The MO returned SUCCESS but showed a warning:

D:\ModelOptimizer\model_optimizer\mo\middle\passes\fusing\decomposition.py:64: 
RuntimeWarning: invalid value encountered in sqrt
  scale = 1. / np.sqrt(variance.value + eps)

The problem is, that the OpenVINO model does calculates reasonable results, if I use it to analyse a test image. Here some test code to generate the outputs for an image:

# Using the Darknet model

import cv2
import numpy as np

yolo_weights = "data/yolov3-tiny_final.weights"
yolo_cfg = "data/yolov3-tiny.cfg"

img_path = "images/demo_img2.jpg"

def get_output_layers(net):
    
    layer_names = net.getLayerNames()
    output_layers = [layer_names[i[0] - 1] for i in net.getUnconnectedOutLayers()]

    return output_layers


image = cv2.imread(img_path)
height, width, channels = image.shape
blob = cv2.dnn.blobFromImage(image, scalefactor=(1.0/255), size=(416, 416), swapRB=True, crop=False)

net = cv2.dnn.readNet(yolo_weights, yolo_cfg)
net.setInput(blob)
outs = net.forward(get_output_layers(net))

print(outs[0].shape)
print(outs[1].shape)

for out in outs:
    for detection in out:
        if detection[6] > 0.7:
            print("confidence: {}".format(detection[6]))

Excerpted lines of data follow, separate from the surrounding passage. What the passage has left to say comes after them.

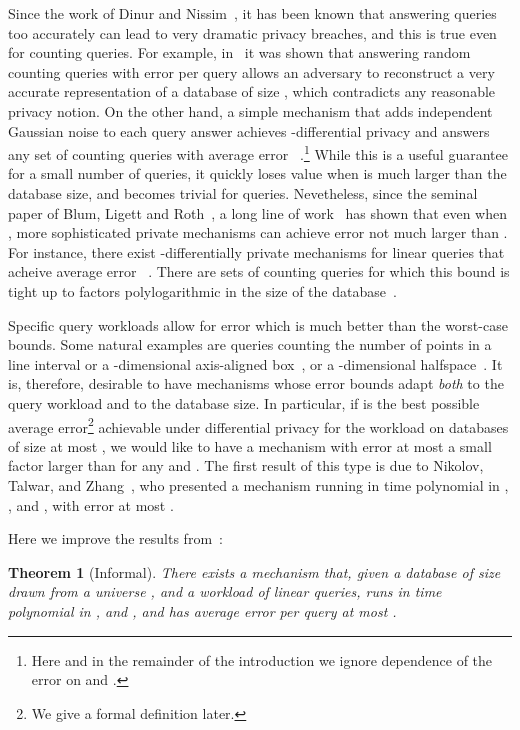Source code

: \documentclass{article}
\newtheorem{theorem}{Theorem}[section]
\begin{document}
Since the work of Dinur and
Nissim~\cite{DN}, it has been known that answering queries too
accurately can lead to very dramatic privacy breaches, and this is
true even for counting queries. For example, in~\cite{DN,DMT07} it was
shown that answering  random counting queries with error
per query  allows an adversary to reconstruct a very
accurate representation of a database of size , which contradicts
any reasonable privacy notion. On the other hand, a simple mechanism
that adds independent Gaussian noise to each query answer achieves
-differential privacy and answers any set  of
counting queries with average error
~\cite{DN,DworkN04,DMNS}.\footnote{Here and in the
  remainder of the introduction we ignore dependence of the error on
   and .} While this is a useful guarantee for a small
number of queries, it quickly loses value when  is much
larger than the database size, and becomes trivial for 
queries. Nevetheless, since the seminal paper of Blum, Ligett and
Roth~\cite{BLR}, a long line of
work~\cite{DworkNRRV09,DworkRV10,RothR10,HardtR10,GuptaHRU11,HardtLM12,GuptaRU11}
has shown that even when , more sophisticated
private mechanisms can achieve error not much larger than
. For instance, there exist -differentially private mechanisms for linear queries that
acheive average error
~\cite{GuptaRU11}. There are sets of
counting queries for which this bound is tight up to factors
polylogarithmic in the size of the database~\cite{BunUV13}.

Specific query workloads allow for error which is much better than the
worst-case bounds. Some natural examples are queries counting the
number of points in a line interval or a -dimensional axis-aligned
box~\cite{dwork-continual,ChanSS10,XiaoWG10}, or a -dimensional
halfspace~\cite{halfspaces}. It is, therefore, desirable to have
mechanisms whose error bounds adapt \emph{both} to the query workload
and to the database size. In particular, if  is the
best possible average error\footnote{We give a formal definition later.}
achievable under differential privacy for the workload  on
databases of size at most , we would like to have a mechanism with
error at most a small factor larger than  for any 
and . The first result of this type is due to Nikolov, Talwar,
and Zhang~\cite{NTZ}, who presented a mechanism running in time
polynomial in , , and , with error at most
.

Here we improve the results from~\cite{NTZ}:
\begin{theorem}[Informal]\label{thm:main}
  There exists a mechanism that, given a database of size  drawn
  from a universe , and a workload  of linear queries,
  runs in time polynomial in ,  and , and has
  average error per query at most .
\end{theorem}
\end{document}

------------------------------------------------------------------------------------------

# Using the OpenVINO model

from openvino import cv2
import numpy as np

yolo_weights = "data/backup3/FP32/yolov3-tiny_final.bin"
yolo_cfg = "data/backup3/FP32/yolov3-tiny_final.xml"

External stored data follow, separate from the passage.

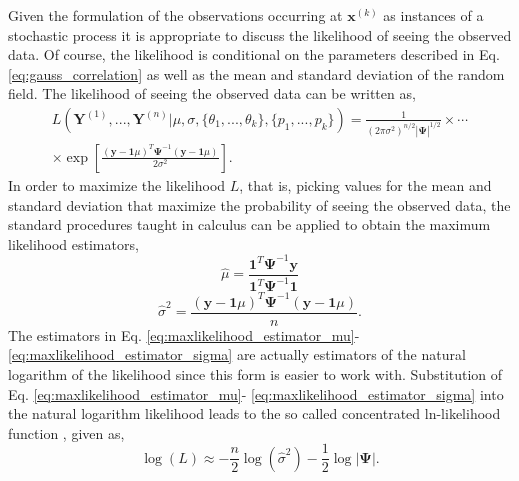 Given the formulation of the observations occurring at $\textbf{x}^{(k)}$ as instances of a stochastic process it is appropriate to discuss the likelihood of seeing the observed data. Of course, the likelihood is conditional on the parameters described in Eq. \ref{eq:gauss_correlation} as well as the mean and standard deviation of the random field. The likelihood of seeing the observed data can be written as,
\begin{eqnarray}
\label{eq:kriging_likelihood1}
   L\left(\textbf{Y}^{(1)}, ..., \textbf{Y}^{(n)} | 
    \mu, \sigma, \lbrace \theta_1,..., \theta_k\rbrace, 
    \lbrace p_1,..., p_k\rbrace\right) = 
     \frac{1}{\left(2\pi\sigma^2\right)^{n/2}|\boldsymbol{\Psi}|^{1/2}}\times\cdots  \\
   \times\exp\left[\frac{  \left(\textbf{y}-\textbf{1}\mu\right)^T
    \boldsymbol{\Psi}^{-1} \left(\textbf{y}-\textbf{1}\mu\right)}
    {2\sigma^2} \right] . \nonumber
\end{eqnarray}  
In order to maximize the likelihood $L$, that is, picking values for the mean and standard deviation that maximize the probability of seeing the observed data, the standard procedures taught in calculus can be applied to obtain the maximum likelihood estimators,
\begin{equation}
\label{eq:maxlikelihood_estimator_mu}
   \hat{\mu} = \frac{ \textbf{1}^T\boldsymbol{\Psi}^{-1}\textbf{y} }
    				   {  \textbf{1}^T\boldsymbol{\Psi}^{-1}\textbf{1} }
\end{equation}    
\begin{equation}
\label{eq:maxlikelihood_estimator_sigma}
   \hat{\sigma}^2 = \frac{  \left(\textbf{y}-\textbf{1}\mu\right)^T
    	\boldsymbol{\Psi}^{-1} \left(\textbf{y}-\textbf{1}\mu\right)}{n}.
\end{equation}
The estimators in Eq. \ref{eq:maxlikelihood_estimator_mu}- \ref{eq:maxlikelihood_estimator_sigma} are actually estimators of the natural logarithm of the likelihood since this form is easier to work with. Substitution of Eq. \ref{eq:maxlikelihood_estimator_mu}- \ref{eq:maxlikelihood_estimator_sigma} into the natural logarithm likelihood leads to the so called concentrated ln-likelihood function \cite{Forrester}, given as,
\begin{equation}
\label{eq:concentrated_likelihood}
   \log(L) \approx -\frac{n}{2}\log\left(\hat{\sigma}^2\right) -
     \frac{1}{2} \log|\boldsymbol{\Psi}|.	
\end{equation}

img_path = "images/demo_img.jpg"

def get_output_layers(net):
    
    layer_names = net.getLayerNames()
    output_layers = [layer_names[i[0] - 1] for i in net.getUnconnectedOutLayers()]

    return output_layers


image = cv2.imread(img_path)
height, width, channels = image.shape
blob = cv2.dnn.blobFromImage(image, scalefactor=(1.0/255), size=(416, 416), swapRB=True, crop=False)

net = cv2.dnn.readNet(yolo_weights, yolo_cfg)
net.setInput(blob)
outs = net.forward(get_output_layers(net))

print(outs[0].shape)
print(outs[1].shape)

for out in outs[0]:
    for detection in out:
        if detection[5] > 0.7:
            print("confidence: {}".format(detection[5]))

All outputs should be values between 0 and 1. The Darknet model produces outputs between 0 and 1 and outputs reasonable bounding box coordinates. For demonstration, I print the confidences for the bounding boxes above a threshold of 0.7. For the Darknet model, I get

(507, 7)
(2028, 7)
confidence: 0.9999673366546631
confidence: 0.9999920129776001

Also the shape of 7 coordinates is reasonable, as I trained the YOLO network only for one class. So:

detection[0] = x coordinate (bbox center) / detection[1] = y coordinate (bbox center) / detection[2] = bbox width / detection[3] = bbox height / detection[4] = maximal confidence / detection[5] = confidence for class 0 [always 0] / detection[6] = confidence for class 1

The OpenVINO model also produces negative numbers and numbers greater than 1. Each detection has only 6 coordinates, so I can guess which coordinate is kicked out (I suppose, that it is eigher the maximal confidence or the confidence for class 0). There are also many NaN in the outputs of shape (1, 2028, 6). I can't interpret the results, since most numbers are not between 0 and 1. For the shapes, I get:

(1, 507, 6)
(1, 2028, 6)

It would be great, if someone could reproduce the bug and could help me to fix it. If you need by trained model, the frozen graph or the converted OpenVINO model, let me know it. But as the results are correct for the Darknet model, I don't think that the fault is in my model.

Best regards

gransanger19

Cary_P_Intel1 · ‎03-25-2019

Hi, gransanger19,

For the parsing of YoloV3, please refer to the function of "ParseYOLOV3Output" in the example named "object_detection_demo_yolov3_async".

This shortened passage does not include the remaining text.